Geena touches his arm. ‘I need you, Pop.’

I key my mike. ‘Molly, any joy?’

‘Negative, sir, yours is the only boat stopped. The rest are still running.’

‘Clear this one to move in thirty seconds. Lewis and I are on our way.’

‘Aye, aye, sir. Please hurry.’

Geena and grabs my shoulder. Her eyes lock with mine as she says softly. ‘I know you’ll do the right thing.’

‘See you in the ocean. Take care of the kids. And Pop. . .’ I toss him the cutter. ‘You and Adam take care of Geena and the gang.’

He frowns but says nothing.

A sudden ‘thump’ as the induction motors re-energize, and the EMV glides down the track towards the
Boat Deck
Scene, with soaring distress rockets, shouting stewards and panicked gunfire, while Lewis and I race back through the darkness to sort out the real chaos happening.

Thoughts of disaster fill my mind as I stare speechless at the display monitor in the control room. What once was a bone-dry EMV storage compartment now resembles a swimming pool. Cameron and his crew roam around the Ride Bridge’s crowded space, while he holds a smaller camera high over his head.

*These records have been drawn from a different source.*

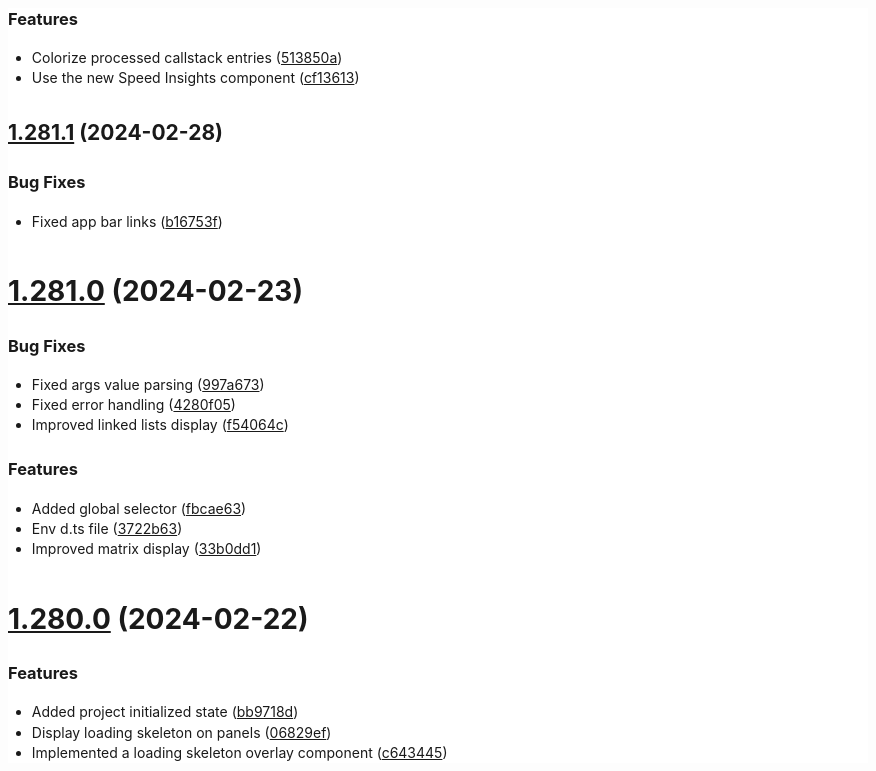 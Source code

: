 
### Features

* Colorize processed callstack entries ([513850a](https://github.com/mkayander/dStruct/commit/513850aa99ba9c265db069246a302fac6b290968))
* Use the new Speed Insights component ([cf13613](https://github.com/mkayander/dStruct/commit/cf136139bf72177998e745696e30de0ee65b1575))

## [1.281.1](https://github.com/mkayander/dStruct/compare/v1.281.0...v1.281.1) (2024-02-28)


### Bug Fixes

* Fixed app bar links ([b16753f](https://github.com/mkayander/dStruct/commit/b16753f344bc79e197c6d393fee4fd90ede1dec1))

# [1.281.0](https://github.com/mkayander/dStruct/compare/v1.280.0...v1.281.0) (2024-02-23)


### Bug Fixes

* Fixed args value parsing ([997a673](https://github.com/mkayander/dStruct/commit/997a67318ae7e902a9d2354c91d44f4e9e70389d))
* Fixed error handling ([4280f05](https://github.com/mkayander/dStruct/commit/4280f052308c61d375017ce60045bce7a17add52))
* Improved linked lists display ([f54064c](https://github.com/mkayander/dStruct/commit/f54064c73e7da3fb5486f32ea51ccc8d3c4dbb44))


### Features

* Added global selector ([fbcae63](https://github.com/mkayander/dStruct/commit/fbcae637c433f725b1431418ae5362f43895a83f))
* Env d.ts file ([3722b63](https://github.com/mkayander/dStruct/commit/3722b6346b1a65cc2b0a1c520523388dc88ab066))
* Improved matrix display ([33b0dd1](https://github.com/mkayander/dStruct/commit/33b0dd1fbfe982e30a82e9cb48b9422baa9e3871))

# [1.280.0](https://github.com/mkayander/dStruct/compare/v1.279.0...v1.280.0) (2024-02-22)


### Features

* Added project initialized state ([bb9718d](https://github.com/mkayander/dStruct/commit/bb9718dd064c3e90795180708110167b53c2eeac))
* Display loading skeleton on panels ([06829ef](https://github.com/mkayander/dStruct/commit/06829ef7ecead2ff1dc4a066bd795c7754d5f046))
* Implemented a loading skeleton overlay component ([c643445](https://github.com/mkayander/dStruct/commit/c6434456fa26c6cdfffd152352f22cd2c9b32868))
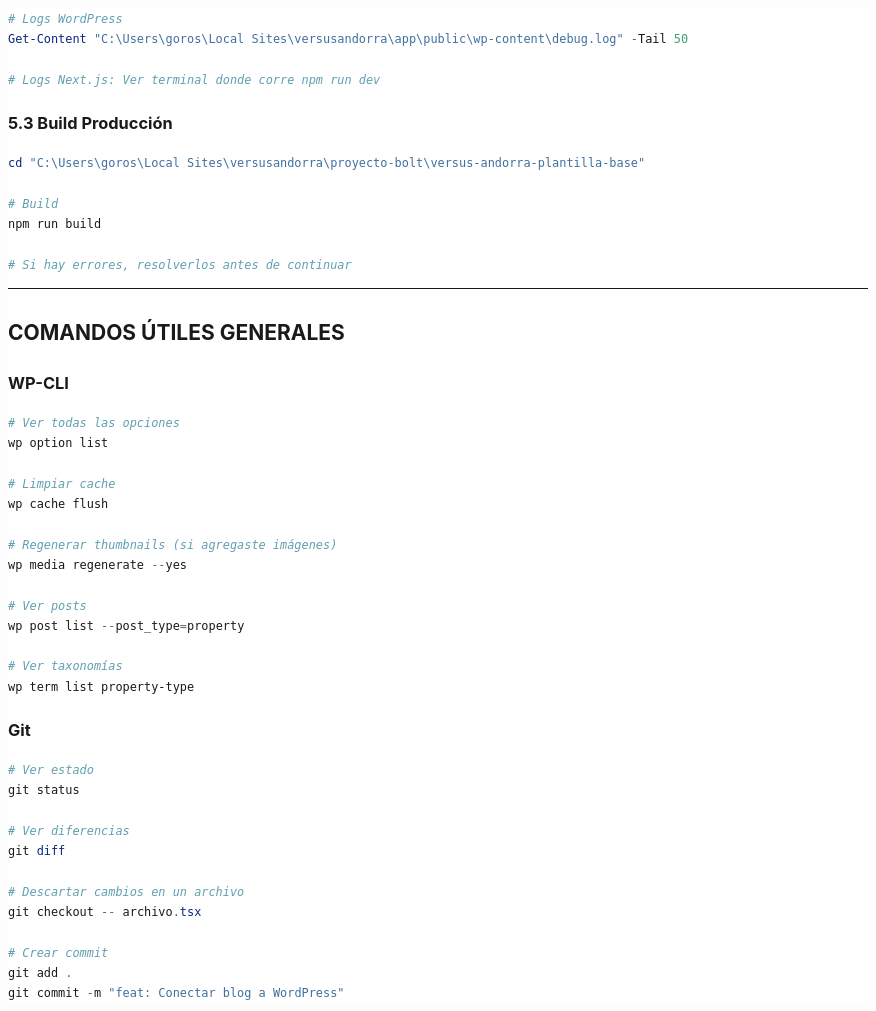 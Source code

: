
 ```powershell
# Logs WordPress
Get-Content "C:\Users\goros\Local Sites\versusandorra\app\public\wp-content\debug.log" -Tail 50

# Logs Next.js: Ver terminal donde corre npm run dev
```

### 5.3 Build Producción

```powershell
cd "C:\Users\goros\Local Sites\versusandorra\proyecto-bolt\versus-andorra-plantilla-base"

# Build
npm run build

# Si hay errores, resolverlos antes de continuar
```

---

## COMANDOS ÚTILES GENERALES

### WP-CLI

```powershell
# Ver todas las opciones
wp option list

# Limpiar cache
wp cache flush

# Regenerar thumbnails (si agregaste imágenes)
wp media regenerate --yes

# Ver posts
wp post list --post_type=property

# Ver taxonomías
wp term list property-type
```

### Git

```powershell
# Ver estado
git status

# Ver diferencias
git diff

# Descartar cambios en un archivo
git checkout -- archivo.tsx

# Crear commit
git add .
git commit -m "feat: Conectar blog a WordPress"
```
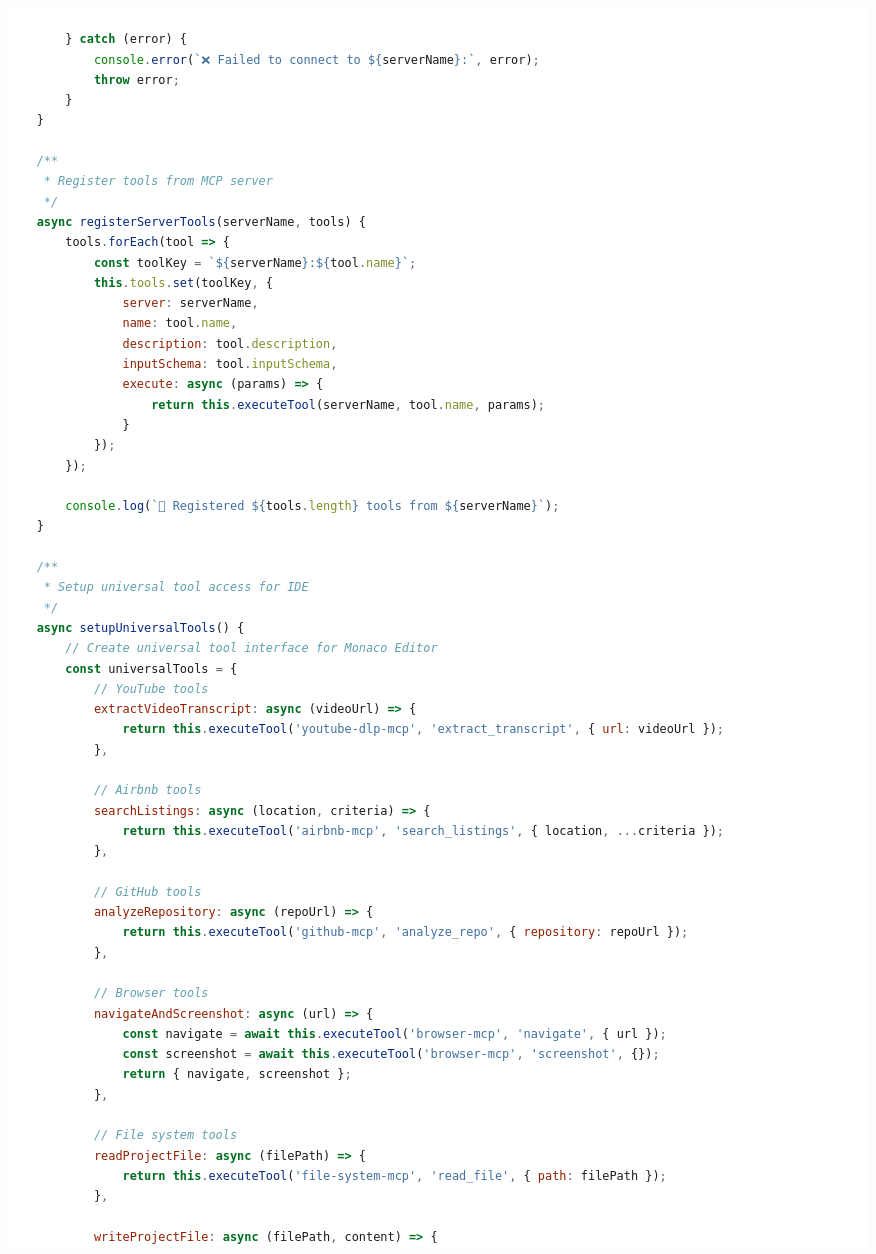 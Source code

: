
 ```javascript

        } catch (error) {
            console.error(`❌ Failed to connect to ${serverName}:`, error);
            throw error;
        }
    }

    /**
     * Register tools from MCP server
     */
    async registerServerTools(serverName, tools) {
        tools.forEach(tool => {
            const toolKey = `${serverName}:${tool.name}`;
            this.tools.set(toolKey, {
                server: serverName,
                name: tool.name,
                description: tool.description,
                inputSchema: tool.inputSchema,
                execute: async (params) => {
                    return this.executeTool(serverName, tool.name, params);
                }
            });
        });

        console.log(`📝 Registered ${tools.length} tools from ${serverName}`);
    }

    /**
     * Setup universal tool access for IDE
     */
    async setupUniversalTools() {
        // Create universal tool interface for Monaco Editor
        const universalTools = {
            // YouTube tools
            extractVideoTranscript: async (videoUrl) => {
                return this.executeTool('youtube-dlp-mcp', 'extract_transcript', { url: videoUrl });
            },

            // Airbnb tools  
            searchListings: async (location, criteria) => {
                return this.executeTool('airbnb-mcp', 'search_listings', { location, ...criteria });
            },

            // GitHub tools
            analyzeRepository: async (repoUrl) => {
                return this.executeTool('github-mcp', 'analyze_repo', { repository: repoUrl });
            },

            // Browser tools
            navigateAndScreenshot: async (url) => {
                const navigate = await this.executeTool('browser-mcp', 'navigate', { url });
                const screenshot = await this.executeTool('browser-mcp', 'screenshot', {});
                return { navigate, screenshot };
            },

            // File system tools
            readProjectFile: async (filePath) => {
                return this.executeTool('file-system-mcp', 'read_file', { path: filePath });
            },

            writeProjectFile: async (filePath, content) => {
``` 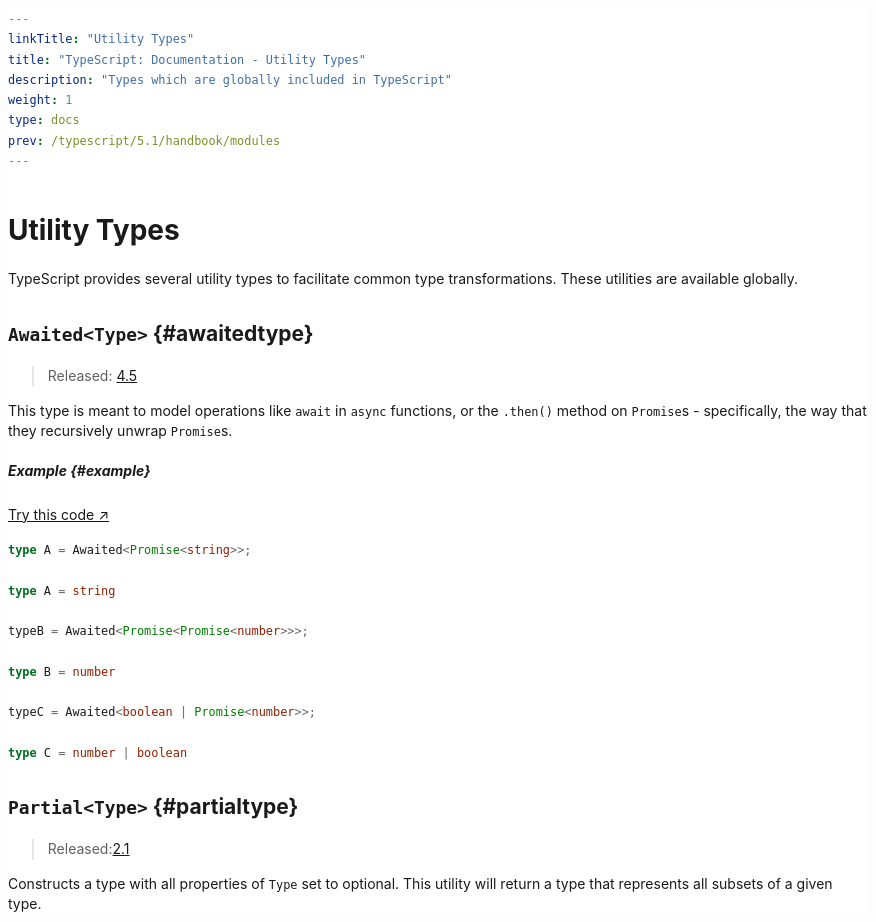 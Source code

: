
 ```yaml
---
linkTitle: "Utility Types"
title: "TypeScript: Documentation - Utility Types"
description: "Types which are globally included in TypeScript"
weight: 1
type: docs
prev: /typescript/5.1/handbook/modules
---
```


# Utility Types

TypeScript provides several utility types to facilitate common type transformations. These utilities are available globally.

## `Awaited<Type>` {#awaitedtype}

> Released:
> [4.5](/typescript/5.1/whats-new/typescript-4-5#the-awaited-type-and-promise-improvements)
> 

This type is meant to model operations like `await` in `async` functions, or the
`.then()` method on `Promise`s - specifically, the way that they recursively
unwrap `Promise`s.

##### Example {#example}

[Try this code ↗](https://www.typescriptlang.org/play#code/C4TwDgpgBAglC8sDuBDAlsCATAPABQCcB7AWzQGcIdzgC0A7AcwD5mBuAKAHouo+A9APwcOoSFABCCZOky5CpClQVlKOegFcSAIwgFW7brwHDR4aAGFpMVBmw5tRIgBsIKelAA+UFUvVbdfUMePighIA)

```ts
type A = Awaited<Promise<string>>;

type A = string

typeB = Awaited<Promise<Promise<number>>>;

type B = number

typeC = Awaited<boolean | Promise<number>>;

type C = number | boolean
```

## `Partial<Type>` {#partialtype}

> Released:[2.1](/typescript/5.1/whats-new/typescript-2-1#partial-readonly-record-and-pick)
> 

Constructs a type with all properties of `Type` set to optional. This utility will return a type that represents all subsets of a given type.

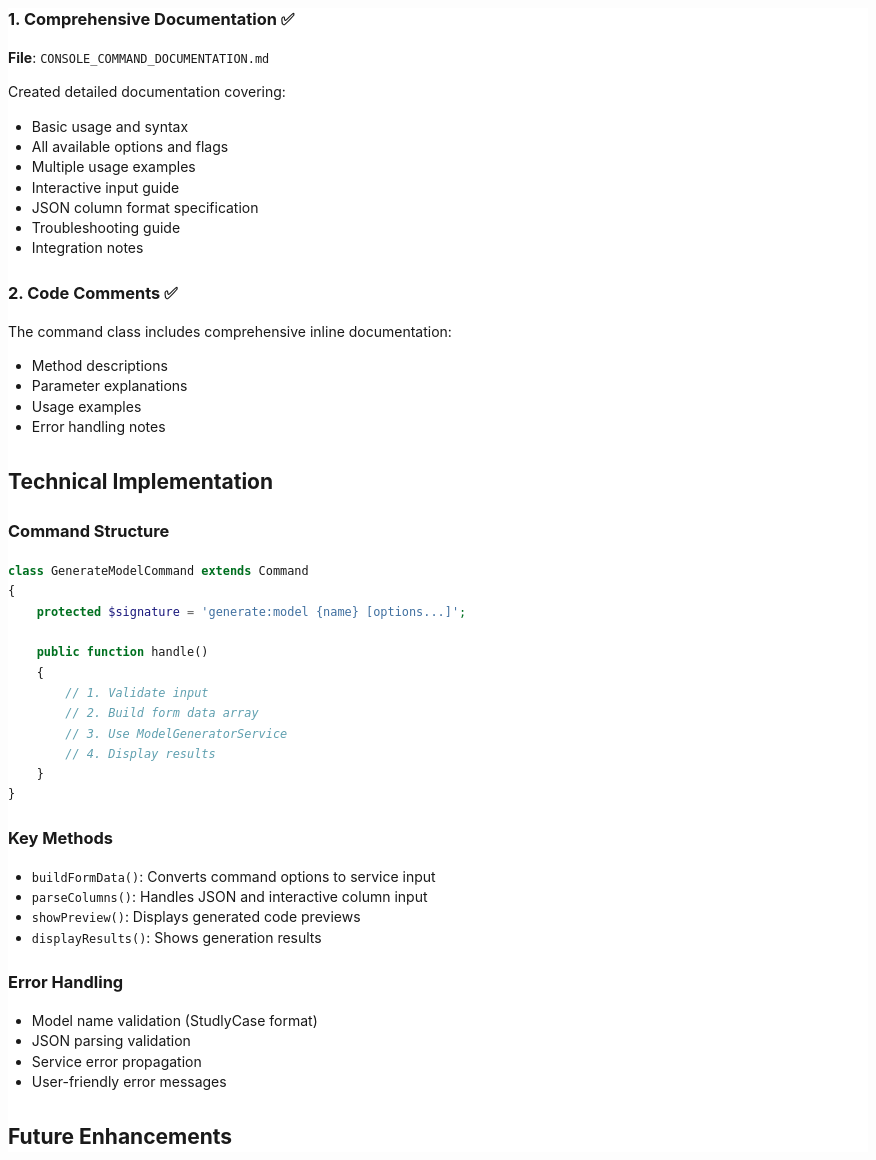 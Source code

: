 ### 1. Comprehensive Documentation ✅
**File**: `CONSOLE_COMMAND_DOCUMENTATION.md`

Created detailed documentation covering:
- Basic usage and syntax
- All available options and flags
- Multiple usage examples
- Interactive input guide
- JSON column format specification
- Troubleshooting guide
- Integration notes

### 2. Code Comments ✅
The command class includes comprehensive inline documentation:
- Method descriptions
- Parameter explanations
- Usage examples
- Error handling notes

## Technical Implementation

### Command Structure
```php
class GenerateModelCommand extends Command
{
    protected $signature = 'generate:model {name} [options...]';
    
    public function handle()
    {
        // 1. Validate input
        // 2. Build form data array
        // 3. Use ModelGeneratorService
        // 4. Display results
    }
}
```

### Key Methods
- `buildFormData()`: Converts command options to service input
- `parseColumns()`: Handles JSON and interactive column input
- `showPreview()`: Displays generated code previews
- `displayResults()`: Shows generation results

### Error Handling
- Model name validation (StudlyCase format)
- JSON parsing validation
- Service error propagation
- User-friendly error messages

## Future Enhancements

‘Great wide shots with these little babies,’ he says to me. ‘Just amazing.’

‘You and your crew had better head out, sir.’

A tight, focused grin. ‘Woman and children first, captain. Then maybe.’

‘Reboot’s ready,’ Lewis calls out from a control console where he stands behind Molly.

‘Do it.’ I say.

Molly’s fingers fumble over the keyboard, pause, start again, then stop. ‘I can’t get it to work.’

Lewis sits beside her. ‘You entered it wrong. Move over.’

She slides aside, her face drawn and tense.

I say to her, ‘You’re doing fine.’

You’d think I slapped her from the way she looks at me, and then slowly shakes her head. Time to be the daddy. I raise my voice. ‘Let’s focus, everyone. Stay on track, work the problem and we’ll get through this fine.’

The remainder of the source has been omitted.